# YOUR OBJECTIVE
Using the listing below, please gather every line containing the word "Spearman".

Start of DATA

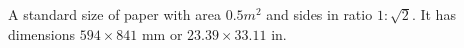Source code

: A standard size of paper with area $0.5m^{2}$  and sides in ratio
$1 : \sqrt{2}$. It has dimensions $594 \times 841$ mm or $23.39 \times 33.11$ in.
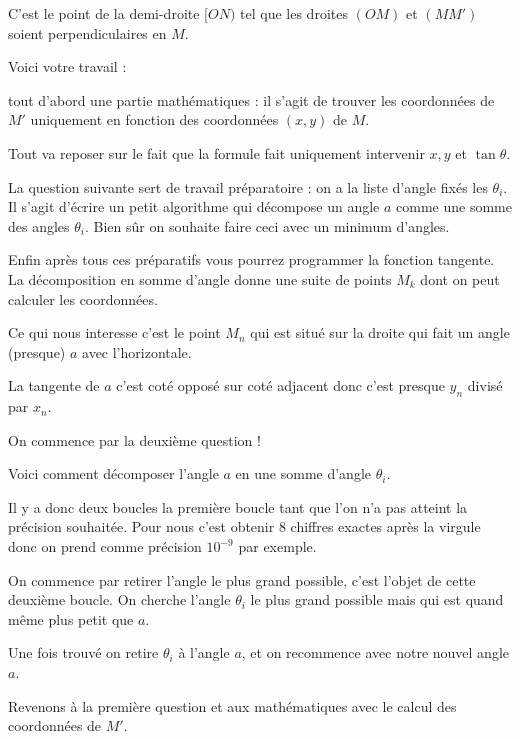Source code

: C'est le point de la demi-droite $[ON)$ tel que les droites $(OM)$ 
et $(MM')$ soient perpendiculaires en $M$.



\diapo

Voici votre travail :


tout d'abord une partie mathématiques :
il s'agit de trouver les coordonnées de $M'$ uniquement en fonction 
des coordonnées $(x,y)$ de $M$.

Tout va reposer sur le fait que la formule fait uniquement intervenir $x,y$ et 
$\tan \theta$.

La question suivante sert de travail préparatoire :
on a la liste d'angle fixés les $\theta_i$. Il s'agit d’écrire un petit algorithme
qui décompose un angle $a$ comme une somme des angles $\theta_i$. Bien sûr on souhaite faire ceci avec un minimum d'angles.


Enfin après tous ces préparatifs vous pourrez programmer la fonction tangente.
La décomposition en somme d'angle donne une suite de points $M_k$ dont on peut calculer les coordonnées.

Ce qui nous interesse c'est le point $M_n$ qui est situé sur la droite 
qui fait un angle (presque) $a$ avec l'horizontale.

La tangente de $a$ c'est coté opposé sur coté adjacent donc c'est presque $y_n$ divisé par $x_n$.


\diapo

On commence par la deuxième question !

Voici comment décomposer l'angle $a$ en une somme d'angle $\theta_i$.

Il y a donc deux boucles la première boucle tant que l'on n'a pas atteint la précision souhaitée.
Pour nous c'est obtenir $8$ chiffres exactes après la virgule donc on prend comme précision $10^{-9}$ par exemple.

On commence par retirer l'angle le plus grand possible, c'est l'objet de cette deuxième boucle.
On cherche l'angle 
$\theta_i$ le plus grand possible mais qui est quand même plus petit que $a$.

Une fois trouvé on retire $\theta_i$ à l'angle $a$, et on recommence avec notre nouvel angle $a$.



\diapo

Revenons à la première question et aux mathématiques avec le calcul des coordonnées de $M'$.

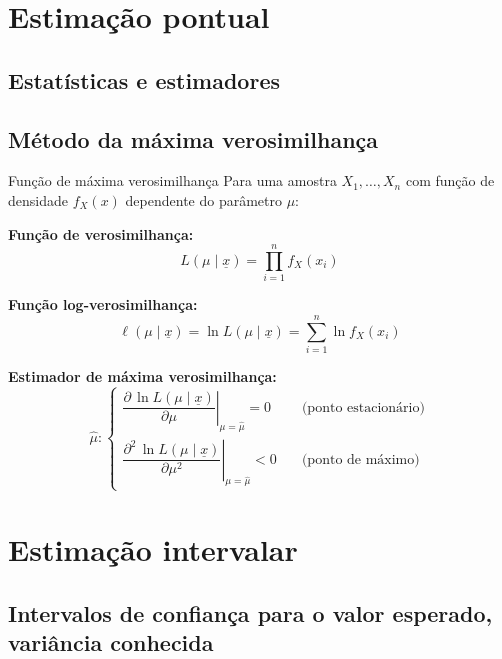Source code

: \documentclass[a4paper,12pt]{article}
\begin{document}
\newpage

\section{\color{sectioncolor}Estimação pontual}
\subsection{Estatísticas e estimadores}

\subsection{Método da máxima verosimilhança}

\begin{formulabox}{Função de máxima verosimilhança}
Para uma amostra $X_1, \ldots, X_n$ com função de densidade $f_X(x)$ dependente do parâmetro $\mu$:

\textbf{Função de verosimilhança:}
\begin{equation}\label{formula23}\tag{Fórmula 23}
    L(\mu\mid \underline{x}) = \prod_{i=1}^n f_X(x_i)
\end{equation}

\textbf{Função log-verosimilhança:}
\begin{equation*}
    \ell(\mu\mid \underline{x}) = \ln L(\mu\mid \underline{x}) = \sum_{i=1}^n \ln f_X(x_i)
\end{equation*}

\textbf{Estimador de máxima verosimilhança:}
\[
    \hat{\mu} : 
    \begin{cases}
        \left. \dfrac{\partial\, \ln L(\mu \mid \underline{x})}{\partial \mu} \right|_{\mu = \hat{\mu}} = 0 \quad &\text{(ponto estacionário)} \\[2ex]
        \left. \dfrac{\partial^2\, \ln L(\mu \mid \underline{x})}{\partial \mu^2} \right|_{\mu = \hat{\mu}} < 0 \quad &\text{(ponto de máximo)}
    \end{cases}
\]
\end{formulabox}

\newpage

\section{\color{sectioncolor}Estimação intervalar}
\subsection{Intervalos de confiança para o valor esperado, variância conhecida}
\end{document}
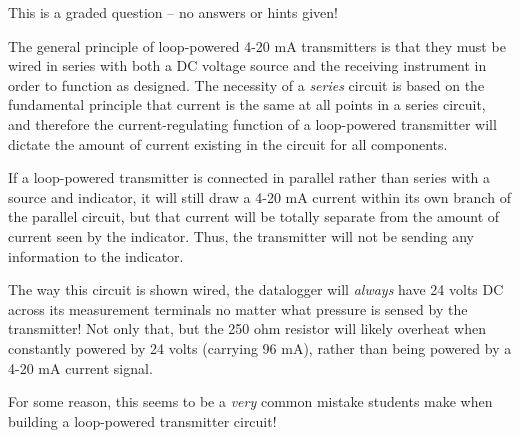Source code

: 
This is a graded question -- no answers or hints given!







The general principle of loop-powered 4-20 mA transmitters is that they must be wired in series with both a DC voltage source and the receiving instrument in order to function as designed.  The necessity of a {\it series} circuit is based on the fundamental principle that current is the same at all points in a series circuit, and therefore the current-regulating function of a loop-powered transmitter will dictate the amount of current existing in the circuit for all components.

If a loop-powered transmitter is connected in parallel rather than series with a source and indicator, it will still draw a 4-20 mA current within its own branch of the parallel circuit, but that current will be totally separate from the amount of current seen by the indicator.  Thus, the transmitter will not be sending any information to the indicator.

\vskip 10pt

The way this circuit is shown wired, the datalogger will {\it always} have 24 volts DC across its measurement terminals no matter what pressure is sensed by the transmitter!  Not only that, but the 250 ohm resistor will likely overheat when constantly powered by 24 volts (carrying 96 mA), rather than being powered by a 4-20 mA current signal.

\vskip 10pt

For some reason, this seems to be a {\it very} common mistake students make when building a loop-powered transmitter circuit!




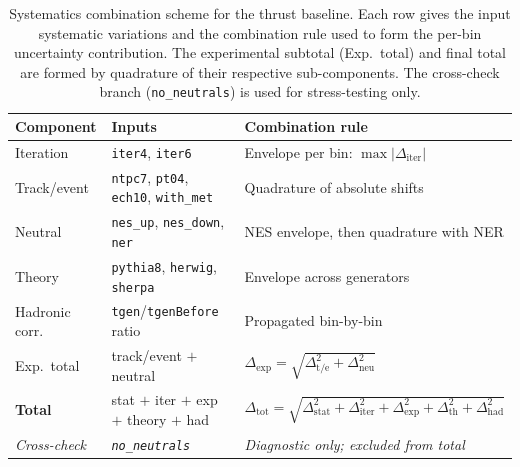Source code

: \begin{table}[t!]
\centering
\small
\begin{tabular}{@{}p{} p{} p{}@{}}
\hline
Component & Inputs & Combination rule \\
\hline
Iteration &
  \texttt{iter4}, \texttt{iter6} &
  Envelope per bin: $\max|\Delta_{\mathrm{iter}}|$ \\
Track/event &
  \texttt{ntpc7}, \texttt{pt04}, \texttt{ech10}, \texttt{with\_met} &
  Quadrature of absolute shifts \\
Neutral &
  \texttt{nes\_up}, \texttt{nes\_down}, \texttt{ner} &
  NES envelope, then quadrature with NER \\
Theory &
  \texttt{pythia8}, \texttt{herwig}, \texttt{sherpa} &
  Envelope across generators \\
Hadronic corr. &
  \texttt{tgen}/\texttt{tgenBefore} ratio &
  Propagated bin-by-bin \\
\hline
Exp.\ total &
  track/event $+$ neutral &
  $\Delta_{\mathrm{exp}}=\sqrt{\Delta_{\mathrm{t/e}}^2+\Delta_{\mathrm{neu}}^2}$ \\
\textbf{Total} &
  stat $+$ iter $+$ exp $+$ theory $+$ had &
  $\Delta_{\mathrm{tot}}=\sqrt{\Delta_{\mathrm{stat}}^2+\Delta_{\mathrm{iter}}^2+\Delta_{\mathrm{exp}}^2+\Delta_{\mathrm{th}}^2+\Delta_{\mathrm{had}}^2}$ \\
\hline
\textit{Cross-check} &
  \textit{\texttt{no\_neutrals}} &
  \textit{Diagnostic only; excluded from total} \\
\hline
\end{tabular}
\normalsize
\caption{Systematics combination scheme for the thrust baseline. Each row gives the input systematic variations and the combination rule used to form the per-bin uncertainty contribution. The experimental subtotal (Exp.\ total) and final total are formed by quadrature of their respective sub-components. The cross-check branch (\texttt{no\_neutrals}) is used for stress-testing only.}
\label{fig:systematics_execution_chart}
\end{table}
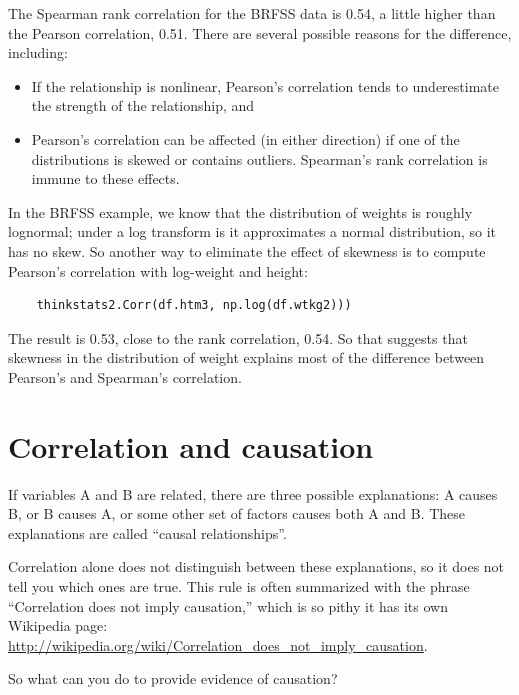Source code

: \documentclass[12pt]{book}
\begin{document}
The Spearman rank correlation for the BRFSS data is 0.54, a little
higher than the Pearson correlation, 0.51.  There are several possible
reasons for the difference, including:

\begin{itemize}

\item If the relationship is
nonlinear, Pearson's correlation tends to underestimate the strength
of the relationship, and 

\item Pearson's correlation can be affected (in either direction)
if one of the distributions is skewed or contains outliers.  Spearman's
rank correlation is immune to these effects.

\end{itemize}

In the BRFSS example, we know that the distribution of weights is
roughly lognormal; under a log transform is it approximates a normal
distribution, so it has no skew.
So another way to eliminate the effect of skewness is to
compute Pearson's
correlation with log-weight and height:

\begin{verbatim}
    thinkstats2.Corr(df.htm3, np.log(df.wtkg2)))
\end{verbatim}

The result is 0.53, close to the rank correlation, 0.54.  So that
suggests that skewness in the distribution of weight explains most of
the difference between Pearson's and Spearman's correlation.


\section{Correlation and causation}

If variables A and B are related, there are three possible
explanations: A causes B, or B causes A, or some other set of factors
causes both A and B.  These explanations are called ``causal
relationships''.

Correlation alone does not distinguish between these explanations,
so it does not tell you which ones are true.
This rule is often summarized with the phrase ``Correlation
does not imply causation,'' which is so pithy it has its own
Wikipedia page: \url{http://wikipedia.org/wiki/Correlation_does_not_imply_causation}.

So what can you do to provide evidence of causation?
\end{document}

End of DATA

# REPLY TO THE TASK
The Spearman rank correlation for the BRFSS data is 0.54, a little
if one of the distributions is skewed or contains outliers.  Spearman's
the difference between Pearson's and Spearman's correlation.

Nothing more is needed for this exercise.